┌─ Records supplied

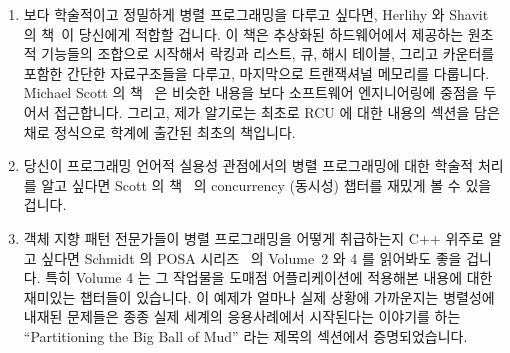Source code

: \begin{enumerate}
\item	보다 학술적이고 정밀하게 병렬 프로그래밍을 다루고 싶다면, Herlihy 와
	Shavit 의 책~\cite{HerlihyShavit2008Textbook}이 당신에게 적합할 겁니다.
	이 책은 추상화된 하드웨어에서 제공하는 원초적 기능들의 조합으로
	시작해서 락킹과 리스트, 큐, 해시 테이블, 그리고 카운터를 포함한 간단한
	자료구조들을 다루고, 마지막으로 트랜잭셔널 메모리를 다룹니다.  Michael
	Scott 의 책~\cite{MichaelScott2013Textbook} 은 비슷한 내용을 보다
	소프트웨어 엔지니어링에 중점을 두어서 접근합니다. 그리고, 제가 알기로는
	최초로 RCU 에 대한 내용의 섹션을 담은 채로 정식으로 학계에 출간된
	최초의 책입니다.

\iffalse
\item	If you prefer a more academic and rigorous treatment of
	parallel programming,
	you might like Herlihy's and Shavit's
	textbook~\cite{HerlihyShavit2008Textbook}.
	This book starts with an interesting combination
	of low-level primitives at high levels of abstraction
	from the hardware, and works its way through locking
	and simple data structures including lists, queues,
	hash tables, and counters, culminating with transactional
	memory.
	Michael Scott's textbook~\cite{MichaelScott2013Textbook}
	approaches similar material with more of a
	software-engineering focus, and, as far as I know, is
	the first formally published academic textbook to include a
	section devoted to RCU.
\fi

\item	당신이 프로그래밍 언어적 실용성 관점에서의 병렬 프로그래밍에 대한
	학술적 처리를 알고 싶다면 Scott 의 책~\cite{MichaelScott2006Textbook}
	의 concurrency (동시성) 챕터를 재밌게 볼 수 있을 겁니다.

\iffalse
\item	If you would like an academic treatment of parallel
	programming from a programming\-/language\-/pragmatics viewpoint,
	you might be interested in the concurrency chapter from Scott's
	textbook~\cite{MichaelScott2006Textbook}
	on programming-language pragmatics.
\fi

\item	객체 지향 패턴 전문가들이 병렬 프로그래밍을 어떻게 취급하는지 C++
	위주로 알고 싶다면 Schmidt 의 POSA
	시리즈~\cite{SchmidtStalRohnertBuschmann2000v2Textbook,
	BuschmannHenneySchmidt2007v4Textbook} 의 Volume~2 와 4 를 읽어봐도 좋을
	겁니다.  특히 Volume 4 는 그 작업물을 도매점 어플리케이션에 적용해본
	내용에 대한 재미있는 챕터들이 있습니다.  이 예제가 얼마나 실제 상황에
	가까운지는 병렬성에 내재된 문제들은 종종 실제 세계의 응용사례에서
	시작된다는 이야기를 하는 ``Partitioning the Big Ball of Mud'' 라는
	제목의 섹션에서 증명되었습니다.


\end{enumerate}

└─

• Task instructions
The answer must be the lines from the one containing "시작된다는 이야기를 하는" to the final line of the data above, copied exactly, both included, with nothing added.

• Result for this task
	시작된다는 이야기를 하는 ``Partitioning the Big Ball of Mud'' 라는
	제목의 섹션에서 증명되었습니다.


\end{enumerate}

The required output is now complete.